Team 7 went first. They created a board game called Ike Island, in which children travel through a board game, stopping to play mini-games like Uno, eventually exploding a homemade volcano.
They were followed by Team 4, who created a plan called Richi Cooking. Richi, the inspiration behind the Cancer Foundation and Ricardo’s son, loves to cook. The Innovators made a series of videos detailing how to create a pizza, teaching children about polygons and concepts like fermentation along the way.
Then came Team 8, Richi Airlines. They devised a series of detailed instructions on how to create a paper airplane, a simple activity made both more and less complicated in order to better serve children with learning difficulties.
Team 6 had a game built around the water cycle, one of the most relevant scientific topics for young children. They created videos explaining the water cycle as well as an extensive puzzle, so that the children would have some basis before attempting to put the pieces together.
After Team 6 was Team 5, Astrometry. In three short weeks, the members of Team 5 coded and designed a video game complete with a story, graphics, and animations. The video game deals with an astronaut attempting to find his way back to Earth, traveling through the solar system, pausing to deal with mini games that involve math.

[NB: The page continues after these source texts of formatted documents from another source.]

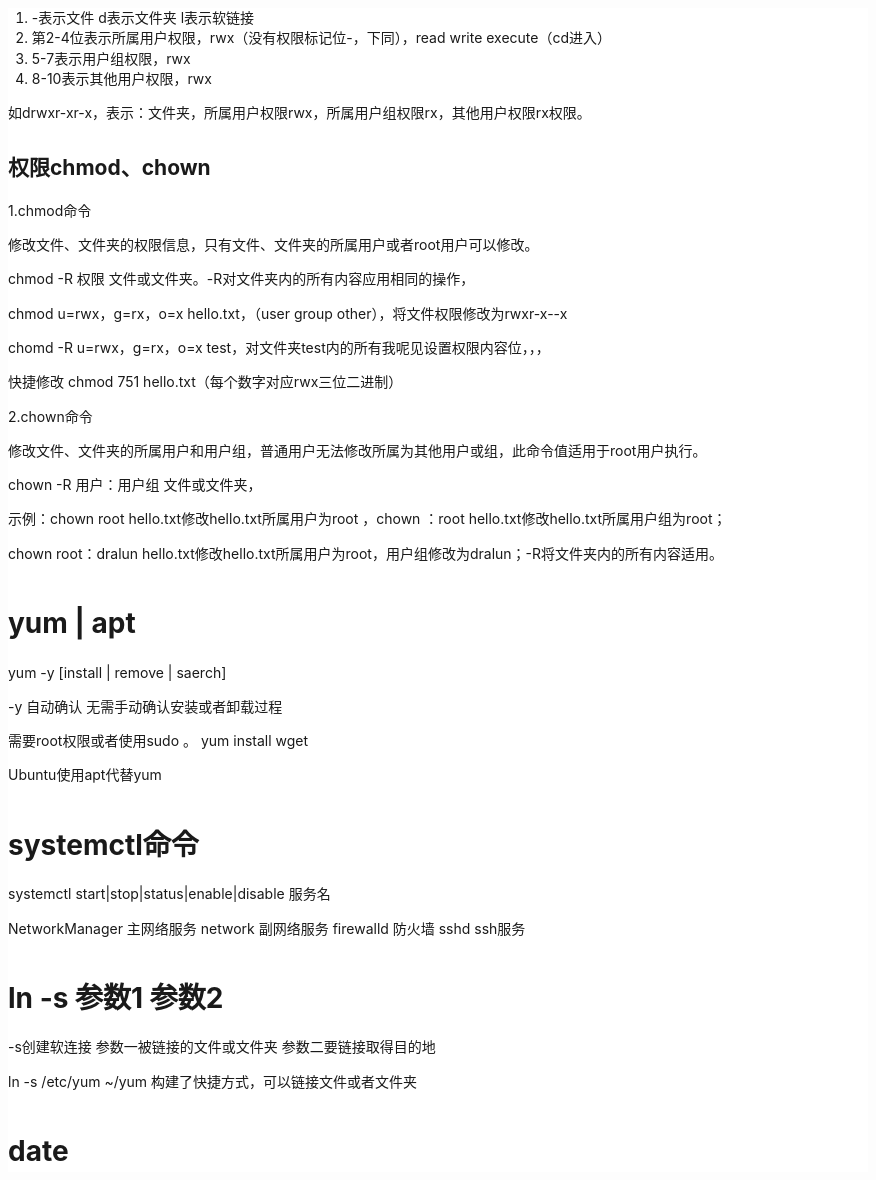 1. -表示文件 d表示文件夹 l表示软链接
2. 第2-4位表示所属用户权限，rwx（没有权限标记位-，下同），read write execute（cd进入）
3. 5-7表示用户组权限，rwx
4. 8-10表示其他用户权限，rwx

如drwxr-xr-x，表示：文件夹，所属用户权限rwx，所属用户组权限rx，其他用户权限rx权限。

## 权限chmod、chown

1.chmod命令

修改文件、文件夹的权限信息，只有文件、文件夹的所属用户或者root用户可以修改。

chmod -R 权限 文件或文件夹。-R对文件夹内的所有内容应用相同的操作，

chmod u=rwx，g=rx，o=x hello.txt，（user group other），将文件权限修改为rwxr-x--x

chomd -R u=rwx，g=rx，o=x test，对文件夹test内的所有我呢见设置权限内容位，，，

快捷修改 chmod 751 hello.txt（每个数字对应rwx三位二进制）

2.chown命令

修改文件、文件夹的所属用户和用户组，普通用户无法修改所属为其他用户或组，此命令值适用于root用户执行。

chown -R 用户：用户组 文件或文件夹，

示例：chown root hello.txt修改hello.txt所属用户为root ，chown ：root hello.txt修改hello.txt所属用户组为root；

chown root：dralun hello.txt修改hello.txt所属用户为root，用户组修改为dralun；-R将文件夹内的所有内容适用。

# yum | apt



yum -y [install | remove | saerch]

-y 自动确认 无需手动确认安装或者卸载过程 

需要root权限或者使用sudo 。 yum install wget

Ubuntu使用apt代替yum

# systemctl命令

systemctl start|stop|status|enable|disable 服务名

NetworkManager 主网络服务 network 副网络服务 firewalld 防火墙 sshd ssh服务

# ln -s 参数1 参数2

-s创建软连接 参数一被链接的文件或文件夹 参数二要链接取得目的地

ln -s /etc/yum ~/yum 构建了快捷方式，可以链接文件或者文件夹

# date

After a short break came Team 3, who came up with a plan involving circuitry. Electricity can be conducted by connecting potatoes or lemons together, and the members of Team 3 learned not only how to control this electricity, or even how to modify it for challenged children, but also how to give the children space to fail and experiment on their own.
Team 2 followed with a plan involving the digestive system. Their idea revolved around an apple—they created extensive, three-dimensional diagrams and games to help children better understand how food travels through and breaks down in the body.
Finally came Team 1 with a catapult. Inspired by common images in the Lord of the Rings franchise, the members of Team 1 designed a catapult out of paper and tape, and then modified this design to suit children with learning difficulties. The children not only gained a learning activity, but a new toy as well.
After the Innovators’ presentations, the jury broke off for good conversation and company at the end-of-program party. There, facilitators joined the students once more, discussing with them their progress, struggles, and triumphs.
The jury eventually called the members of the party back into the presentation room. There, every Innovator was given an individual certificate of completion. Thanks were given once more to the jurors and the staff of the Richi Camp.
This year, the three groups judged to have the best project were selected for the prize: a free one-year subscription to National Geographic and a one-year mentorship program in their home countries. This mentor would help them with their individual interests and professional pursuits.
Astrometry, Richi Airlines, and Richi Cooking were the winning designs this year. The jury deliberated for quite some time, but ultimately had to settle. Congratulations to the winners!
This year’s Innovation Camp was the largest edition yet, though the program continues to grow. As previously stated, it’s not only about professional growth—it’s also about maturation and building lifelong relationships in a country far from home.